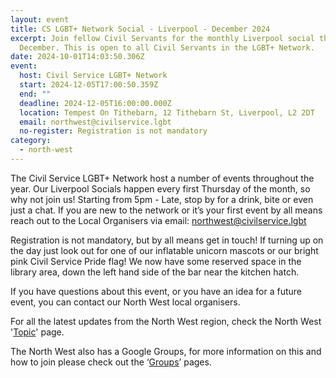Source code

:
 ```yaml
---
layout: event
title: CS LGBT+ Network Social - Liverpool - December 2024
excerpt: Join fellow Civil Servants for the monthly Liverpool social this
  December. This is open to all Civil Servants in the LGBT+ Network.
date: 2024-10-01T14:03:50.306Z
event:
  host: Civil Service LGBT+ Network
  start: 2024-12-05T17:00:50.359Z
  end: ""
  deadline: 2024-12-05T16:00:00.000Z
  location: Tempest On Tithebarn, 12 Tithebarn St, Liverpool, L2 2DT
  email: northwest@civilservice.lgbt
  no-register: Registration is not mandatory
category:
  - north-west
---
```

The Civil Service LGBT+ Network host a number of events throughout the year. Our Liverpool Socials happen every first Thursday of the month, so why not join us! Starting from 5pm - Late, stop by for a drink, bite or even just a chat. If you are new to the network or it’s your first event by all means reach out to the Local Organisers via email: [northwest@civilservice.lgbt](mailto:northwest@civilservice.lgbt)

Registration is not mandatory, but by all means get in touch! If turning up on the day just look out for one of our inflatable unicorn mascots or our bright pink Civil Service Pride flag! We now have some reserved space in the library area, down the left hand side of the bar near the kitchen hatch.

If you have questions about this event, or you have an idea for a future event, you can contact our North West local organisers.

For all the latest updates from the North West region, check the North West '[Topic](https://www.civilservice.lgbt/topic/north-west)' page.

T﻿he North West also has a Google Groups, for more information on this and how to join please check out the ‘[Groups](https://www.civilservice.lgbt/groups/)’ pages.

--

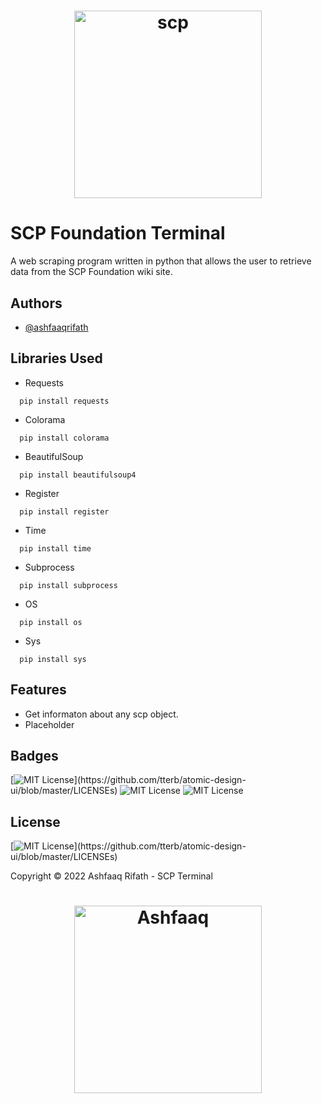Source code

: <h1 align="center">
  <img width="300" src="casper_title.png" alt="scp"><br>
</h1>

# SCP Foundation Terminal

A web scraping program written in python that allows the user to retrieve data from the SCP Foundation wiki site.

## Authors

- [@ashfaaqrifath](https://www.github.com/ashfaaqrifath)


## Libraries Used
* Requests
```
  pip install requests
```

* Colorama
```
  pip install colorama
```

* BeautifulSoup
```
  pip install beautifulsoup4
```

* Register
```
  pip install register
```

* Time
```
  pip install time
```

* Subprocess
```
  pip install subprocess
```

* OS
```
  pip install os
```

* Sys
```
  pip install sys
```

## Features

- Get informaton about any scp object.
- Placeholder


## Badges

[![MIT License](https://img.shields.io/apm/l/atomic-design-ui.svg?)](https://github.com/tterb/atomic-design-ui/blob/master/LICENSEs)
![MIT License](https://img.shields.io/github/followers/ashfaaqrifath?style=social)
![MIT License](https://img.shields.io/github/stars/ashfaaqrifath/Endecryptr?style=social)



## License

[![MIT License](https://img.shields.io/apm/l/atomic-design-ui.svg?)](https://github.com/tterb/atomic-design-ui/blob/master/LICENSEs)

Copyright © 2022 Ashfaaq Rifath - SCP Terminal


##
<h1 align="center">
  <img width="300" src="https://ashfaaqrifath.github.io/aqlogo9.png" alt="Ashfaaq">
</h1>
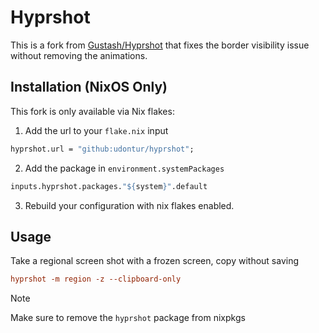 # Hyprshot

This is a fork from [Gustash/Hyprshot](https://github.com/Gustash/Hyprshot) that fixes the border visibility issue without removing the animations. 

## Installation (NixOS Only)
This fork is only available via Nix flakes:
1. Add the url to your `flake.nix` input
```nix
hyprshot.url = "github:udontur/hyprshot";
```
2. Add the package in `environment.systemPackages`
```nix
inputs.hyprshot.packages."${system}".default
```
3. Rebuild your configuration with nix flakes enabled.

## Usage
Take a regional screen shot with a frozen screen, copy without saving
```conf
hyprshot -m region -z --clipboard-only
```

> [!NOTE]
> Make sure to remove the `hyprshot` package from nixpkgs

## WHAT THE EXERCISE ASKS
The number of lines above where the word "Terminal" occurs, and only that number, is the answer.

## OUTPUT
2